#### [Exercise requirements]
Using the data that follows, return exactly the lines from the one that contains "1. Read the current IBM [Liberty-License][]." through the one that contains "You can upload", ends included.

#### [Records provided]
● ● ● ●

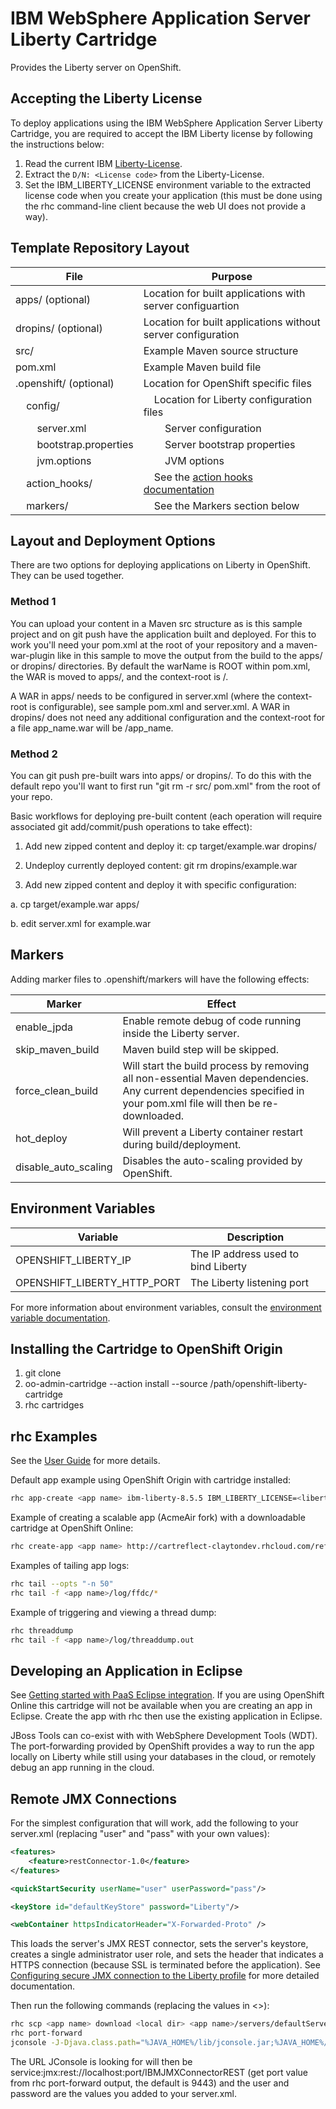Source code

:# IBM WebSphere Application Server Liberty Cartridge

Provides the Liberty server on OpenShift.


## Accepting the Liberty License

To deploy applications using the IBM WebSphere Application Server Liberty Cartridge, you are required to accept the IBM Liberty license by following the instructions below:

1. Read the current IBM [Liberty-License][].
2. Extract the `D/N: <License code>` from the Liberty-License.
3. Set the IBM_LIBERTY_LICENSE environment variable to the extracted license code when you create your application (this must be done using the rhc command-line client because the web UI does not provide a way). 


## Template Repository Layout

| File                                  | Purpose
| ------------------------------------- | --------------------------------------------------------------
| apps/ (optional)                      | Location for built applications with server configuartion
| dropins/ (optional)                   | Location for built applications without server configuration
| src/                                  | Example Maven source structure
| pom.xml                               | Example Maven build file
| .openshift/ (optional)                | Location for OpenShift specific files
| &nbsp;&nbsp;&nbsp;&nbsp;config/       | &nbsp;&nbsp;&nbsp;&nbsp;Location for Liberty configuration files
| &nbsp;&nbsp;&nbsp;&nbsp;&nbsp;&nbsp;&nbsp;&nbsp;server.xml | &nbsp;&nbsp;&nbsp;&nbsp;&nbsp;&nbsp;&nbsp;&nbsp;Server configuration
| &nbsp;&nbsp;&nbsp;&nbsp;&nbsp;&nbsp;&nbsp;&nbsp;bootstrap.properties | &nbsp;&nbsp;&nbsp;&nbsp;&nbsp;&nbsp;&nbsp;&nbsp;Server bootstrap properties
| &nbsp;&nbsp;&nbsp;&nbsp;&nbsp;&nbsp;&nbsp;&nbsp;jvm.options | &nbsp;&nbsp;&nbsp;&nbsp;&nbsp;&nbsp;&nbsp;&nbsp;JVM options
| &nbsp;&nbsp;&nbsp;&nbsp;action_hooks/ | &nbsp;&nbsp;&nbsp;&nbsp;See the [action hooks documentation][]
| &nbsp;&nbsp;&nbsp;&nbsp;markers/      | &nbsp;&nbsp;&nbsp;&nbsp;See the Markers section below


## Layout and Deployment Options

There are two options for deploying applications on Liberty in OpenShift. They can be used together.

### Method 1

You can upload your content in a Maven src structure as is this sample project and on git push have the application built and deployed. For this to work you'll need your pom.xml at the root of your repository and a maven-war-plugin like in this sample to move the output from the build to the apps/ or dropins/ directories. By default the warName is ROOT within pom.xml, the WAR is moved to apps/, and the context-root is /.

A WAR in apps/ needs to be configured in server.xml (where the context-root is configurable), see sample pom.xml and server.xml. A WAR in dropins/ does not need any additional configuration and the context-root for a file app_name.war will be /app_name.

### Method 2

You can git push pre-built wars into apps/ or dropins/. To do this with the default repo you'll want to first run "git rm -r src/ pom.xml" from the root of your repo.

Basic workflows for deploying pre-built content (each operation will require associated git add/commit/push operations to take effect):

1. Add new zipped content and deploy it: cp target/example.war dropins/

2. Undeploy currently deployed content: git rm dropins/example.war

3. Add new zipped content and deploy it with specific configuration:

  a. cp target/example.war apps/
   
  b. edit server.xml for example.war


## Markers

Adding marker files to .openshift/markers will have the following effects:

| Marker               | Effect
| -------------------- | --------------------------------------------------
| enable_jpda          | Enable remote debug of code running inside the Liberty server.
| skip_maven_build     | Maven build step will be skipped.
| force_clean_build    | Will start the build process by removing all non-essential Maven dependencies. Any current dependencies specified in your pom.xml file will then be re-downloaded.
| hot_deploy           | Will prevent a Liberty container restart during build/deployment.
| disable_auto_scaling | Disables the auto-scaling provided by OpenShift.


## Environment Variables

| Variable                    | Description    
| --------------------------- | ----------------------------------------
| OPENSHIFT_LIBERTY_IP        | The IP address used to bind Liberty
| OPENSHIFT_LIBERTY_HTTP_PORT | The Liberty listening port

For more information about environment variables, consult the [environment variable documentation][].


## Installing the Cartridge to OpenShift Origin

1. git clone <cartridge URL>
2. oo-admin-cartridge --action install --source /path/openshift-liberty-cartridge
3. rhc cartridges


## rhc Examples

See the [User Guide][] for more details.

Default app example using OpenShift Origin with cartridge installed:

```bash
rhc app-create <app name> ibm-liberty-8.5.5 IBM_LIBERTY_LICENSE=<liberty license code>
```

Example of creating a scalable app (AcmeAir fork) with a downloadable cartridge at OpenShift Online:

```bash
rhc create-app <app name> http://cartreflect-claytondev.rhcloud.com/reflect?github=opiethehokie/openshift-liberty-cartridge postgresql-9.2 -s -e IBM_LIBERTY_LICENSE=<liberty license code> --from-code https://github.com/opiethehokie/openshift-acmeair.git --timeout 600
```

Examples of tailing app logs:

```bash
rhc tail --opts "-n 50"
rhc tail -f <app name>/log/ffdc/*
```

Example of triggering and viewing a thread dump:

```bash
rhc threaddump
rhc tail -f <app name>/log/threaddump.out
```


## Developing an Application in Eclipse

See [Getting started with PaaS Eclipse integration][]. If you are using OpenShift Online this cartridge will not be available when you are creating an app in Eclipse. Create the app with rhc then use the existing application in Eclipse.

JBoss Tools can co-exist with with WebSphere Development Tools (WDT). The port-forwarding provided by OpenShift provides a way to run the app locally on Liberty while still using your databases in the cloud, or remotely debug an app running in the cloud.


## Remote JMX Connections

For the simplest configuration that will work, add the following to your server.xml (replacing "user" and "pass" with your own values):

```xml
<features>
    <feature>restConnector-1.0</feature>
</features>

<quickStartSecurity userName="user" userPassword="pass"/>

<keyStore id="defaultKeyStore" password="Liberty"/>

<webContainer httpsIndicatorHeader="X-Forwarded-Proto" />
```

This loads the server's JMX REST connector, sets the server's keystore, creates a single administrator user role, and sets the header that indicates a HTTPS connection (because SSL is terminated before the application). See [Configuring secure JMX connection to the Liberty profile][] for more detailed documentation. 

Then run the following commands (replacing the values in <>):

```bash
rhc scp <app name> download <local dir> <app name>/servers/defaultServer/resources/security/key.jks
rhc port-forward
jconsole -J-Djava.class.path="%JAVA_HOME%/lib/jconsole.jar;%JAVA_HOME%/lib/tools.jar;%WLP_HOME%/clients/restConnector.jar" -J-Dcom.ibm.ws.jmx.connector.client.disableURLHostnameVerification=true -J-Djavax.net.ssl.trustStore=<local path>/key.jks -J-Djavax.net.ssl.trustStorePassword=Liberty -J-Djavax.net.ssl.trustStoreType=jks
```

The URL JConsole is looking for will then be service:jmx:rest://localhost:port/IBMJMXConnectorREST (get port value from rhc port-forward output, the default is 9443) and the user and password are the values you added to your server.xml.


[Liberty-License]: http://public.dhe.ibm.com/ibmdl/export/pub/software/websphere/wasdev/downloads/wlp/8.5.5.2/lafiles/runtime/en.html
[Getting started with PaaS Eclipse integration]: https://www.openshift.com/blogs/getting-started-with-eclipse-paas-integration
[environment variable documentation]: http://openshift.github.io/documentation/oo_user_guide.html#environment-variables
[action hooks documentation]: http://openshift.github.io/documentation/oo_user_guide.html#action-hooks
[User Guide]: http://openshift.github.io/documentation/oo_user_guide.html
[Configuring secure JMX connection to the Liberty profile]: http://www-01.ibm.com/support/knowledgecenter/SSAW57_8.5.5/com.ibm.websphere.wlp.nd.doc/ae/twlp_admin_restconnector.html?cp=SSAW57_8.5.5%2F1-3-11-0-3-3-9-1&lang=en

● ● ● ●

#### [Solution for this task]
1. Read the current IBM [Liberty-License][].
2. Extract the `D/N: <License code>` from the Liberty-License.
3. Set the IBM_LIBERTY_LICENSE environment variable to the extracted license code when you create your application (this must be done using the rhc command-line client because the web UI does not provide a way). 


## Template Repository Layout

| File                                  | Purpose
| ------------------------------------- | --------------------------------------------------------------
| apps/ (optional)                      | Location for built applications with server configuartion
| dropins/ (optional)                   | Location for built applications without server configuration
| src/                                  | Example Maven source structure
| pom.xml                               | Example Maven build file
| .openshift/ (optional)                | Location for OpenShift specific files
| &nbsp;&nbsp;&nbsp;&nbsp;config/       | &nbsp;&nbsp;&nbsp;&nbsp;Location for Liberty configuration files
| &nbsp;&nbsp;&nbsp;&nbsp;&nbsp;&nbsp;&nbsp;&nbsp;server.xml | &nbsp;&nbsp;&nbsp;&nbsp;&nbsp;&nbsp;&nbsp;&nbsp;Server configuration
| &nbsp;&nbsp;&nbsp;&nbsp;&nbsp;&nbsp;&nbsp;&nbsp;bootstrap.properties | &nbsp;&nbsp;&nbsp;&nbsp;&nbsp;&nbsp;&nbsp;&nbsp;Server bootstrap properties
| &nbsp;&nbsp;&nbsp;&nbsp;&nbsp;&nbsp;&nbsp;&nbsp;jvm.options | &nbsp;&nbsp;&nbsp;&nbsp;&nbsp;&nbsp;&nbsp;&nbsp;JVM options
| &nbsp;&nbsp;&nbsp;&nbsp;action_hooks/ | &nbsp;&nbsp;&nbsp;&nbsp;See the [action hooks documentation][]
| &nbsp;&nbsp;&nbsp;&nbsp;markers/      | &nbsp;&nbsp;&nbsp;&nbsp;See the Markers section below


## Layout and Deployment Options

There are two options for deploying applications on Liberty in OpenShift. They can be used together.

### Method 1

You can upload your content in a Maven src structure as is this sample project and on git push have the application built and deployed. For this to work you'll need your pom.xml at the root of your repository and a maven-war-plugin like in this sample to move the output from the build to the apps/ or dropins/ directories. By default the warName is ROOT within pom.xml, the WAR is moved to apps/, and the context-root is /.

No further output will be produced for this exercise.